Will this also work for GMIR?
eg "%4:_(s32) = G_INTRINSIC intrinsic(@llvm.amdgcn.workitem.id.x)"

llvm/test/Analysis/UniformityAnalysis/AMDGPU/workitem-intrinsics.ll
44–50

Same as above, equivalent GMIR test?

Ballots are forcibly uniform all the time. I guess this works for every operation and don't actually need to look for specific intrinsics

We should be able to remove every convergent attribute under this special case, right.

Maybe, in the future with convergence tokens we should have a convergence reduction optimization.

I'm thinking a cleaner way to handle this would be to just have the divergence analysis early exit for single lane functions. Divergence cannot exist in the first place

This could be a top-level check in isSourceOfDivergence: if a source of divergence executes with a single lane, it de facto stops being a source of divergence.

But even beyond that: it is reasonably common to have compute shaders that do something like this:

if (threadid == 0) {
  ...
}

So it would be interesting to be able to handle this more generally in UniformityAnalysis, perhaps by having a callback that analyzes conditional branches and returns whether one side of the branch is entered by at most one lane.

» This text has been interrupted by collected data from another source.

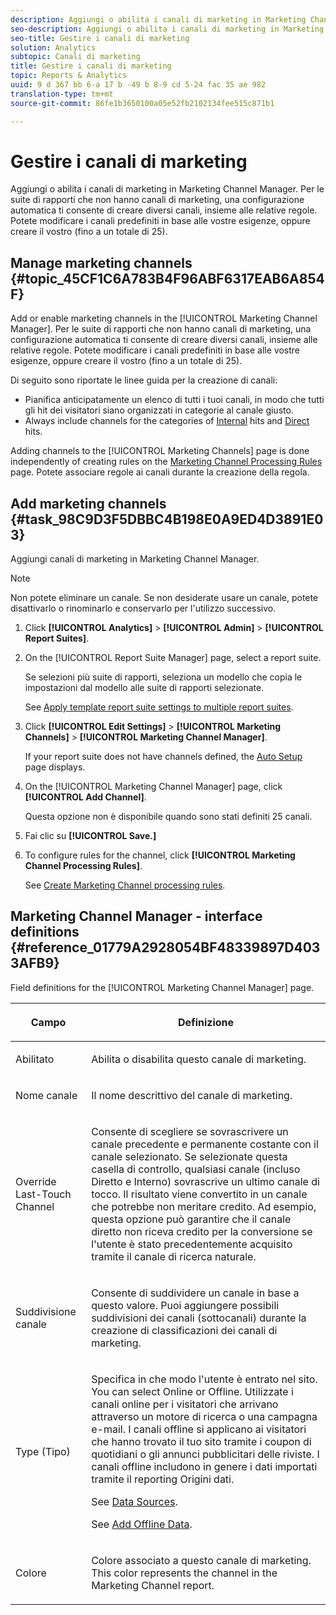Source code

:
 ```yaml
---
description: Aggiungi o abilita i canali di marketing in Marketing Channel Manager. Per le suite di rapporti che non hanno canali di marketing, una configurazione automatica ti consente di creare diversi canali, insieme alle relative regole. Potete modificare i canali predefiniti in base alle vostre esigenze, oppure creare il vostro (fino a un totale di 25).
seo-description: Aggiungi o abilita i canali di marketing in Marketing Channel Manager. Per le suite di rapporti che non hanno canali di marketing, una configurazione automatica ti consente di creare diversi canali, insieme alle relative regole. Potete modificare i canali predefiniti in base alle vostre esigenze, oppure creare il vostro (fino a un totale di 25).
seo-title: Gestire i canali di marketing
solution: Analytics
subtopic: Canali di marketing
title: Gestire i canali di marketing
topic: Reports & Analytics
uuid: 9 d 367 bb 6-a 17 b -49 b 8-9 cd 5-24 fac 35 ae 982
translation-type: tm+mt
source-git-commit: 86fe1b3650100a05e52fb2102134fee515c871b1

---
```



# Gestire i canali di marketing

Aggiungi o abilita i canali di marketing in Marketing Channel Manager. Per le suite di rapporti che non hanno canali di marketing, una configurazione automatica ti consente di creare diversi canali, insieme alle relative regole. Potete modificare i canali predefiniti in base alle vostre esigenze, oppure creare il vostro (fino a un totale di 25).

## Manage marketing channels {#topic_45CF1C6A783B4F96ABF6317EAB6A854F}

Add or enable marketing channels in the [!UICONTROL Marketing Channel Manager]. Per le suite di rapporti che non hanno canali di marketing, una configurazione automatica ti consente di creare diversi canali, insieme alle relative regole. Potete modificare i canali predefiniti in base alle vostre esigenze, oppure creare il vostro (fino a un totale di 25).

Di seguito sono riportate le linee guida per la creazione di canali:

* Pianifica anticipatamente un elenco di tutti i tuoi canali, in modo che tutti gli hit dei visitatori siano organizzati in categorie al canale giusto.
* Always include channels for the categories of [Internal](../../components/c-marketing-channels/c-faq.md#section_179A2BE5C8E24719A9E5C0DC09AF0947) hits and [Direct](../../components/c-marketing-channels/c-faq.md#section_D0A1DD9D5EEF4A05A1CC81F9EADC074A) hits.

Adding channels to the [!UICONTROL Marketing Channels] page is done independently of creating rules on the [Marketing Channel Processing Rules](../../components/c-marketing-channels/t-rules.md#task_84EDE9F46F404CB9B7CA0537328CEE08) page. Potete associare regole ai canali durante la creazione della regola.

## Add marketing channels {#task_98C9D3F5DBBC4B198E0A9ED4D3891E03}

Aggiungi canali di marketing in Marketing Channel Manager.

>[!NOTE]
>
>Non potete eliminare un canale. Se non desiderate usare un canale, potete disattivarlo o rinominarlo e conservarlo per l'utilizzo successivo.

1. Click **[!UICONTROL Analytics]** &gt; **[!UICONTROL Admin]** &gt; **[!UICONTROL Report Suites]**.
1. On the [!UICONTROL Report Suite Manager] page, select a report suite.

   Se selezioni più suite di rapporti, seleziona un modello che copia le impostazioni dal modello alle suite di rapporti selezionate.

   See [Apply template report suite settings to multiple report suites](../../components/c-marketing-channels/t-template.md#task_0DE0A320EDA94FC5A6E5912868B6E2DC).

1. Click **[!UICONTROL Edit Settings]** &gt; **[!UICONTROL Marketing Channels]** &gt; **[!UICONTROL Marketing Channel Manager]**.

   If your report suite does not have channels defined, the [Auto Setup](../../components/c-marketing-channels/c-channel-autosetup.md#topic_E9ABE9E9E71B4E40A4E7EA9AD2C0372B) page displays.

1. On the [!UICONTROL Marketing Channel Manager] page, click **[!UICONTROL Add Channel]**.

   Questa opzione non è disponibile quando sono stati definiti 25 canali.

1. Fai clic su **[!UICONTROL Save.]**
1. To configure rules for the channel, click **[!UICONTROL Marketing Channel Processing Rules]**.

   See [Create Marketing Channel processing rules](../../components/c-marketing-channels/t-rules.md#task_84EDE9F46F404CB9B7CA0537328CEE08).

## Marketing Channel Manager - interface definitions {#reference_01779A2928054BF48339897D4033AFB9}

Field definitions for the [!UICONTROL Marketing Channel Manager] page.

<table id="table_C18A0F1C9E214EB585A29801BA2400F8"> 
 <thead> 
  <tr> 
   <th colname="col1" class="entry"> <p>Campo </p> </th> 
   <th colname="col2" class="entry"> <p>Definizione </p> </th> 
  </tr> 
 </thead>
 <tbody> 
  <tr> 
   <td colname="col1"> <p>Abilitato </p> </td> 
   <td colname="col2"> <p> Abilita o disabilita questo canale di marketing. </p> </td> 
  </tr> 
  <tr> 
   <td colname="col1"> <p>Nome canale </p> </td> 
   <td colname="col2"> <p>Il nome descrittivo del canale di marketing. </p> </td> 
  </tr> 
  <tr> 
   <td colname="col1"> <p>Override Last-Touch Channel </p> </td> 
   <td colname="col2"> <p> Consente di scegliere se sovrascrivere un canale precedente e permanente costante con il canale selezionato. Se selezionate questa casella di controllo, qualsiasi canale (incluso Diretto e Interno) sovrascrive un ultimo canale di tocco. Il risultato viene convertito in un canale che potrebbe non meritare credito. Ad esempio, questa opzione può garantire che il canale diretto non riceva credito per la conversione se l'utente è stato precedentemente acquisito tramite il canale di ricerca naturale. </p> </td> 
  </tr> 
  <tr> 
   <td colname="col1"> <p>Suddivisione canale </p> </td> 
   <td colname="col2"> <p>Consente di suddividere un canale in base a questo valore. Puoi aggiungere possibili suddivisioni dei canali (sottocanali) durante la creazione di classificazioni dei canali di marketing. </p> </td> 
  </tr> 
  <tr> 
   <td colname="col1"> <p>Type (Tipo) </p> </td> 
   <td colname="col2"> <p> Specifica in che modo l'utente è entrato nel sito. You can select <span class="uicontrol"> Online</span> or <span class="uicontrol"> Offline</span>. Utilizzate i canali online per i visitatori che arrivano attraverso un motore di ricerca o una campagna e-mail. I canali offline si applicano ai visitatori che hanno trovato il tuo sito tramite i coupon di quotidiani o gli annunci pubblicitari delle riviste. I canali offline includono in genere i dati importati tramite il reporting Origini dati. </p> <p>See <a href="https://marketing.adobe.com/resources/help/en_US/sc/datasources/" scope="external" format="http"> Data Sources</a>. </p> <p>See <a href="../../components/c-marketing-channels/t-offline-data.md#task_FC96E6A48F0D4D37A79BD234E90DAA26" type="task" format="dita" scope="local"> Add Offline Data</a>. </p> </td> 
  </tr> 
  <tr> 
   <td colname="col1"> <p>Colore </p> </td> 
   <td colname="col2"> <p>Colore associato a questo canale di marketing. This color represents the channel in the <span class="wintitle"> Marketing Channel</span> report. </p> </td> 
  </tr> 
 </tbody> 
</table>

Once that's the long-term goal, it seems plausible to me to make isSingleLaneExecution(Function &) a callback that is accessible to UniformityAnalysis, as opposed to querying it from isSourceOfDivergence.

But even beyond that: it is reasonably common to have compute shaders that do something like this:

if (threadid == 0) {
  ...
}

So it would be interesting to be able to handle this more generally in UniformityAnalysis, perhaps by having a callback that analyzes conditional branches and returns whether one side of the branch is entered by at most one lane.

Once that's the long-term goal, it seems plausible to me to make isSingleLaneExecution(Function &) a callback that is accessible to UniformityAnalysis, as opposed to querying it from isSourceOfDivergence.

We have a similar check for that explicit case in the OpenMPOpt pass https://github.com/llvm/llvm-project/blob/main/llvm/lib/Transforms/IPO/OpenMPOpt.cpp#L2760.

We should be able to remove every convergent attribute under this special case, right.

I'm not convinced that this is true. Consider:

uint64_t helper() {
  return ballot(true);
}

uint64_t tricky() {
  for (int i = 0; i < 64; ++i)
    if (thread == i)
      return helper();
  unreachable();
}

We can miscompile this as follows:

  • Mark helper as being "single lane only"
  • Remove convergent attributes based on that
  • Inline and eliminate the loop, reducing everything down to:
uint64_t tricky() {
  return ballot(true);
}

I'm not convinced that this is true. Consider:

uint64_t helper() {
  return ballot(true);
}

uint64_t tricky() {
  for (int i = 0; i < 64; ++i)
    if (thread == i)
      return helper();
  unreachable();
}

We can miscompile this as follows:

I think this program is illegal to begin with. The constraint isn't that helper runs with a single lane, it's that it only executes a workgroup of size 1. If the loop in tricky ever went over 1 iteration, that implies execution with a larger workgroup

Ballots are forcibly uniform all the time. I guess this works for every operation and don't actually need to look for specific intrinsics

We should be able to remove every convergent attribute under this special case, right.

Maybe, in the future with convergence tokens we should have a convergence reduction optimization.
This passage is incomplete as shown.